Residents of Luckakuck Creek speak up for their home waters

photo1.jpgIt was a hot Tuesday evening, no doubt better spent by the banks of the Vedder Canal or on the beaches of Cultus Lake, but more than 30 residents from the residential area that intersects the head-waters of Luckakuck creek – south of Stevenson Rd in Chilliwack - came together at City Hall on July 16th to oppose a bylaw amendment that would transform their quiet neighbour into a new 44 town-home development.

The proposed development, crafted by developer Larry Les, seeks to bury the Luckakuck creek headwaters and remove some of the senior trees and plant life that supports the frog, salamander, fish, duck and raccoon life in the area. Other concerns were raised about how altering this area would increase traffic and decrease the property values of people who have invested many years into making the neighbourhood their home.

In addition to speaking to council members for more than an hour and a half, local residents submitted three letters to council, including one from Donna Yates, an 83 year old resident and enthusiastic supporter of Chilliwack, who in the sunset years of her life is feeling bullied to sell her home to the developer because the developer has failed to meet with her and ensure the proposal met her needs.  

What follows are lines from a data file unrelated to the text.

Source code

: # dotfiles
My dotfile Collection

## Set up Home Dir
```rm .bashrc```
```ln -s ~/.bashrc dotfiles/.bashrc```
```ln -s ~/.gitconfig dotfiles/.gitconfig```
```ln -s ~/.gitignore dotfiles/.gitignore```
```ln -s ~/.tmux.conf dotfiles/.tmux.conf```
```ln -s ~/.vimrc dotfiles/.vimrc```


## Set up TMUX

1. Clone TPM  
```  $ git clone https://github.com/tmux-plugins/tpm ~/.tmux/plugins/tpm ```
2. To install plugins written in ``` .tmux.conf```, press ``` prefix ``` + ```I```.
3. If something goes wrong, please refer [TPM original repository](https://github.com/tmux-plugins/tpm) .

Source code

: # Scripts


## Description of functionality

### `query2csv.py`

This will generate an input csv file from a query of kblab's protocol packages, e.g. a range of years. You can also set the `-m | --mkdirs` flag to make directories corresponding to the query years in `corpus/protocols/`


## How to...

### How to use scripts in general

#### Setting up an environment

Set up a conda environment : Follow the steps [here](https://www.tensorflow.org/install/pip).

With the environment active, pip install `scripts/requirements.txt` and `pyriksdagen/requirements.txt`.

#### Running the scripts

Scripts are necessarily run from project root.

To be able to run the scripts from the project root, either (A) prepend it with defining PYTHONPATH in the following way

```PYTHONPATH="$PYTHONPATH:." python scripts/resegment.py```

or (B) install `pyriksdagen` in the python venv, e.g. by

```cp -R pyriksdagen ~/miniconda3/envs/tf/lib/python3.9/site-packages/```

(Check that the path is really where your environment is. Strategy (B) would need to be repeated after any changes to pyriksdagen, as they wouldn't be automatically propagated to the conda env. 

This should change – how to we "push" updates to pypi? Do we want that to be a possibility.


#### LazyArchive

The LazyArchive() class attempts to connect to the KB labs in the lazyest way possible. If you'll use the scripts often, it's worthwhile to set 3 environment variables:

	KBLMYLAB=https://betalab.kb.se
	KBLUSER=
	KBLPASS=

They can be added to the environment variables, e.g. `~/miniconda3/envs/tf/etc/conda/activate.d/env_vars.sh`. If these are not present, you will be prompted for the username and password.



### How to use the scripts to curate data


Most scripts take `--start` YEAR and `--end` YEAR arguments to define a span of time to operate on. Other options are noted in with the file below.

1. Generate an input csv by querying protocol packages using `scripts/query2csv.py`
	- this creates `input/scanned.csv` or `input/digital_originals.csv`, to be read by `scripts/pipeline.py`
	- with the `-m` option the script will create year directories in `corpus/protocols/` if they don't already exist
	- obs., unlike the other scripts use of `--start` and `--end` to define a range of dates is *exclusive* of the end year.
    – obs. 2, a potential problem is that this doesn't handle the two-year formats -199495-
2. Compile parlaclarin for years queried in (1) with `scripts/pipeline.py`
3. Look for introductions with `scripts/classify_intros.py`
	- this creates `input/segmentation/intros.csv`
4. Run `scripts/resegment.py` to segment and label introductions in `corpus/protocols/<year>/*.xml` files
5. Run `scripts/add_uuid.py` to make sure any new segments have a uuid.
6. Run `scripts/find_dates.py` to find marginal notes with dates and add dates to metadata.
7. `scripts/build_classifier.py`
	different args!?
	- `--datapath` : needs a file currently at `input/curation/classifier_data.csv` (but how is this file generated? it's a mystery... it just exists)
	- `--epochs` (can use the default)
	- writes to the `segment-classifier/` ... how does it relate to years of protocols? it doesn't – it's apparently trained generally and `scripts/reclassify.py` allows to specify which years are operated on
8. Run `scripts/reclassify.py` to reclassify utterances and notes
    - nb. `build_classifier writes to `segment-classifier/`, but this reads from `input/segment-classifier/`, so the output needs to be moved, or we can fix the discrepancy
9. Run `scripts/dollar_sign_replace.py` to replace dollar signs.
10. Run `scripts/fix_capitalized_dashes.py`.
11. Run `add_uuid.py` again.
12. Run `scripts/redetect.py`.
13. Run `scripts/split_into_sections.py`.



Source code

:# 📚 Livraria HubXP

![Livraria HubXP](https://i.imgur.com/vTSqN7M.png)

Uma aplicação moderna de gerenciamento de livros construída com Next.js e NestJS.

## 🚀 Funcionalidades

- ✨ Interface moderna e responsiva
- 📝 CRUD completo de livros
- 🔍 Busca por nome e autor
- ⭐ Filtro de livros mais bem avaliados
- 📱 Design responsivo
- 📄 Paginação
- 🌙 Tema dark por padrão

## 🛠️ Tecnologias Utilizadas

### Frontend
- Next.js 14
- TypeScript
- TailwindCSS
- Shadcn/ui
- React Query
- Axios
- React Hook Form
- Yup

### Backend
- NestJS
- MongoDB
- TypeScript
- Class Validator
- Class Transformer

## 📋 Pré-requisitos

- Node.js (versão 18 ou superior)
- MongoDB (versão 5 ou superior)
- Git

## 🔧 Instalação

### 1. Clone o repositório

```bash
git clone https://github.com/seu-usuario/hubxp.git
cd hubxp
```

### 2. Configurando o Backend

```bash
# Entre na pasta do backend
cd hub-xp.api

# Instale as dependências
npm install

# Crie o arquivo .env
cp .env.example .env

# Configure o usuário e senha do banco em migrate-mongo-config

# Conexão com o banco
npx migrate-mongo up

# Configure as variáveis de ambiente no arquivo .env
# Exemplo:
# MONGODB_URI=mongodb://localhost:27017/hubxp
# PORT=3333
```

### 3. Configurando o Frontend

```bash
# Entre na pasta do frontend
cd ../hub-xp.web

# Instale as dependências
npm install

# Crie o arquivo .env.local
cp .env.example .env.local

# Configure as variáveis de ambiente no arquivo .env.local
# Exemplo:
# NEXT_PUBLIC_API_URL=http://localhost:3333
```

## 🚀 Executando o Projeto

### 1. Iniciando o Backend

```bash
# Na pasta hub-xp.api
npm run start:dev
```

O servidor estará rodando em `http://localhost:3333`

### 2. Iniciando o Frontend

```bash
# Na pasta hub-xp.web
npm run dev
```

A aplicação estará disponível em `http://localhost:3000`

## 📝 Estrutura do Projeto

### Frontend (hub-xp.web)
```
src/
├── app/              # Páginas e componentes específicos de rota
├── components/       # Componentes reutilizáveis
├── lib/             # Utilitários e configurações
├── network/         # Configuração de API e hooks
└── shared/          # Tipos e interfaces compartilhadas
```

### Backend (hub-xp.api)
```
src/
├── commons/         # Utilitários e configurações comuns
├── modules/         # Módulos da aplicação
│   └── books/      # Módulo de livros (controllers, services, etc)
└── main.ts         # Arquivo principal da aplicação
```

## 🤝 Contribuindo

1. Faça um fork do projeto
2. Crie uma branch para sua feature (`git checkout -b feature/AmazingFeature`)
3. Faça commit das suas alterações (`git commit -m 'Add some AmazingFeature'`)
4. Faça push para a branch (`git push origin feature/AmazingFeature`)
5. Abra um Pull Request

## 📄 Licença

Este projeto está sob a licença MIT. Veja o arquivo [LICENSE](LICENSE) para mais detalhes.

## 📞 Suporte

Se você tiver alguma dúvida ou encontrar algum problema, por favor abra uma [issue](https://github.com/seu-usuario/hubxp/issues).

photo2.jpgThe other letters included a report from Dr. Mike Pearson who identified the waterway as having high value, providing significant habitat for many creatures including endangered species. Also included was a petition crafted by Eddy & Laura Mejlholm which received the endorsement of more than 30 of their neighbours asking that the development be opposed and replaced with a plan that protects the waterway and does not compromise the unique qualities of the neighbourhood.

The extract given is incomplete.